There are three basic approaches to keeping your changes under control once the server is running, all of which we use in different situations:
Keep the changes in source control. Have a script that is part of your original image that can pull down the latest and greatest. You can pull down PHP code, Apache settings, whatever you need. If you need to restart your instance from your AMI (Amazon Machine Image), just run your script to get the latest code and configuration, and you're good to go.
Use EBS (Elastic Block Storage). EBS is like a big external hard drive that you can attach to your instance. Even if your instance goes away, EBS survives. If you later need two (or more) identical instances, you can give each one of them access to what you save in EBS. See https://stackoverflow.com/a/3630707/141172
Burn a new AMI after each change. There's a tool to create a new AMI from a running instance. If EBS is like having an external hard drive, creating a new AMI is like having a DVD-R. You can save the current state of your machine to it. Next time you have to start a new instance, base it on that new AMI. Good to go.
I recommend storing your PHP code in a repository such as SVN, and writing a script that checks the latest code out of the repository and redeploys it when you want to upgrade. You could also have this script run on instance startup so that you get the latest code whenever you spin up a new instance; saves on having to create a new AMI every time.
The main challenge that I didn't see coming with EC2 is instance startup time - especially with Windows. Linux instances take 5 to 10 minutes to launch, but I've seen Windows instances take up to 40 minutes; this can be an issue if you want to do dynamic load balancing and start up new instances when your load increases.
I'd suggest the best bet is to simply 'try it'. The charges to run a small instance are not high and data transfer rates are very low - I have moved quite a few GB and my data fees are still less than a dollar(!) in my first month. You will likely end up paying mostly for system time rather than data I suspect.
I haven't deployed yet but have run up an instance, migrated it from Ubuntu 8.04 to 8.10, tried different port security settings, seen what sort of access attempts unknown people have tried (mostly looking for phpadmin), run some testing against it and generally experimented with the config and restart of the components I'm deploying. It has been a good prelude to my end deployment. I won't be starting with a big DB so will be initially sticking with the standard EC2 instance space.
The only negativity I have heard it that some spammers have made some of the IP ranges subject to spam-blocking - but have not yet confirmed that.
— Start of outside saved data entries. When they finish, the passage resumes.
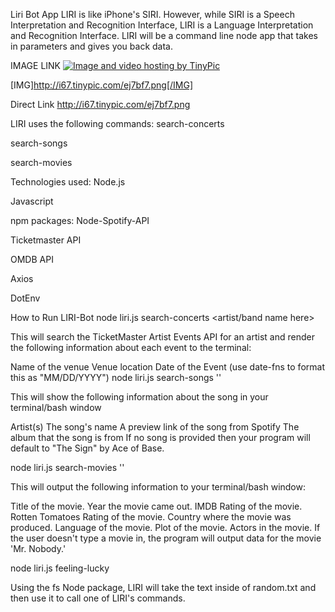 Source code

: 



Liri Bot App
LIRI is like iPhone's SIRI. However, while SIRI is a Speech Interpretation and Recognition Interface, LIRI is a Language Interpretation and Recognition Interface. LIRI will be a command line node app that takes in parameters and gives you back data.

IMAGE LINK
<a href="http://tinypic.com?ref=ej7bf7" target="_blank"><img src="http://i67.tinypic.com/ej7bf7.png" border="0" alt="Image and video hosting by TinyPic"></a>

[IMG]http://i67.tinypic.com/ej7bf7.png[/IMG]

Direct Link
http://i67.tinypic.com/ej7bf7.png

LIRI uses the following commands:
search-concerts

search-songs

search-movies



Technologies used:
Node.js

Javascript

npm packages:
Node-Spotify-API

Ticketmaster API

OMDB API

Axios

DotEnv

How to Run LIRI-Bot
node liri.js search-concerts <artist/band name here>

This will search the TicketMaster Artist Events API for an artist and render the following information about each event to the terminal:

Name of the venue
Venue location
Date of the Event (use date-fns to format this as "MM/DD/YYYY")
node liri.js search-songs '<song name here>'

This will show the following information about the song in your terminal/bash window

Artist(s)
The song's name
A preview link of the song from Spotify
The album that the song is from
If no song is provided then your program will default to "The Sign" by Ace of Base.

node liri.js search-movies '<movie name here>'

This will output the following information to your terminal/bash window:

Title of the movie.
Year the movie came out.
IMDB Rating of the movie.
Rotten Tomatoes Rating of the movie.
Country where the movie was produced.
Language of the movie.
Plot of the movie.
Actors in the movie.
If the user doesn't type a movie in, the program will output data for the movie 'Mr. Nobody.'

node liri.js feeling-lucky

Using the fs Node package, LIRI will take the text inside of random.txt and then use it to call one of LIRI's commands.

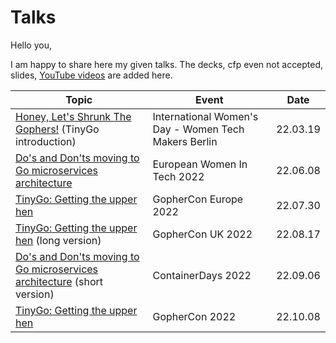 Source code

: # Talks

Hello you,

I am happy to share here my given talks.
The decks, cfp even not accepted, slides, [YouTube videos](https://youtube.com/playlist?list=PLOuyi02EFShV1Lt-vqLhfoseTgAJiDY8K) are added here.

| Topic                                                                                                     | Event                                                | Date     |
|-----------------------------------------------------------------------------------------------------------|------------------------------------------------------|----------|
| [Honey, Let's Shrunk The Gophers!](./IWD-2022-WTM-Berlin-TinyGo/README.md) (TinyGo introduction)          | International Women's Day - Women Tech Makers Berlin | 22.03.19 |
| [Do's and Don'ts moving to Go microservices architecture](./European-WomenInTech-2022/README.md)          | European Women In Tech 2022                          | 22.06.08 |
| [TinyGo: Getting the upper hen](./GopherConEU-2022/README.md)                                             | GopherCon Europe 2022                                | 22.07.30 |
| [TinyGo: Getting the upper hen](./GopherConUK-2022/README.md) (long version)                              | GopherCon UK 2022                                    | 22.08.17 |
| [Do's and Don'ts moving to Go microservices architecture](./ContainerDays-2022/README.md) (short version) | ContainerDays 2022                                   | 22.09.06 |
| [TinyGo: Getting the upper hen](./GopherCon-2022/README.md)                                               | GopherCon 2022                                       | 22.10.08 |

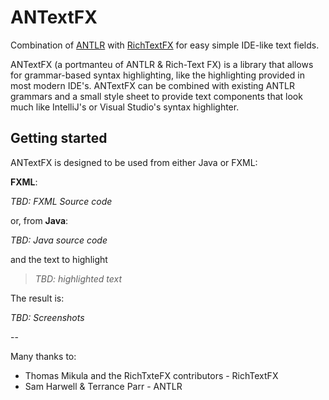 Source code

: # ANTextFX
Combination of [ANTLR](https://github.com/antlr/antlr4) with [RichTextFX](https://github.com/TomasMikula/RichTextFX) for easy simple IDE-like text fields.

ANTextFX (a portmanteu of ANTLR & Rich-Text FX) is a library that allows for grammar-based syntax highlighting, like the highlighting provided in most modern IDE's. ANTextFX can be combined with existing ANTLR grammars and a small style sheet to provide text components that look much like IntelliJ's or Visual Studio's syntax highlighter.

## Getting started ##

ANTextFX is designed to be used from either Java or FXML:

**FXML**:

_TBD: FXML Source code_

or, from **Java**:

_TBD: Java source code_

and the text to highlight

>_TBD: highlighted text_

The result is:

_TBD: Screenshots_

--

Many thanks to:

- Thomas Mikula and the RichTxteFX contributors - RichTextFX
- Sam Harwell & Terrance Parr - ANTLR
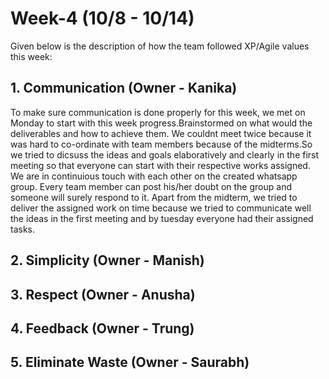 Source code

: # Week-4 (10/8 - 10/14)

Given below is the description of how the team followed XP/Agile values this week:

## 1. Communication (Owner - Kanika)

To make sure communication is done properly for this week, we met on Monday to start with this week progress.Brainstormed on what would the deliverables and how to achieve them. We couldnt meet twice because it was hard to co-ordinate with team members because of the midterms.So we tried to dicsuss the ideas and goals elaboratively and clearly in the first meeting so that everyone can start with their respective works assigned. We are in continuious touch with each other on the created whatsapp group. Every team member can post his/her doubt on the group and someone will surely respond to it. Apart from the midterm, we tried to deliver the assigned work on time because we tried to communicate well the ideas in the first meeting and by tuesday everyone had their assigned tasks. 

## 2. Simplicity (Owner - Manish)

## 3. Respect (Owner - Anusha)

## 4. Feedback (Owner - Trung)

## 5. Eliminate Waste (Owner - Saurabh)
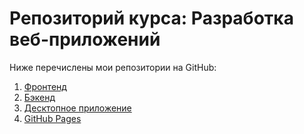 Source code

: # Репозиторий курса: Разработка веб-приложений

Ниже перечислены мои репозитории на GitHub:

1. [Фронтенд](https://github.com/markgregr/RIP_FRONTEND/tree/react-moderator-interface) 
2. [Бэкенд](https://github.com/markgregr/RIP/tree/Auth) 
3. [Десктопное приложение](-)
4. [GitHub Pages](https://markgregr.github.io/ship-station-frontend/)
Your virtual box approach I will suggest you take after you are more familiar with the EC2 infrastructure. I suggest that you go to EC2, open an account and follow Amazon's EC2 getting-started guide. This guide will give you enough overview on all things (EBS, IP, CONNECTIONS, and otherS) to get you started. We are currently using EC2 for production and the way we started was like I am explaining here.
I hope you become a Cloud Expert Soon.
Per timbo's concern, I was able to nab an IP that, so far hasn't legitimately shown up on any spam lists. You will have a few hiccups since many blacklists are technically whitelists and will have every IP on their list until otherwise notified that a Mail Server is running on that IP. It's really easy to remove, most of them have automated removal request forms and every one that doesn't has been very cooperative in removing me from their lists. Just be professional, ask if they can give a time and reason for the block and what steps you should take to remove your IP. All the services I have emailed never asked me to jump through any hoops, within two or three business days they all informed me my IP had been removed.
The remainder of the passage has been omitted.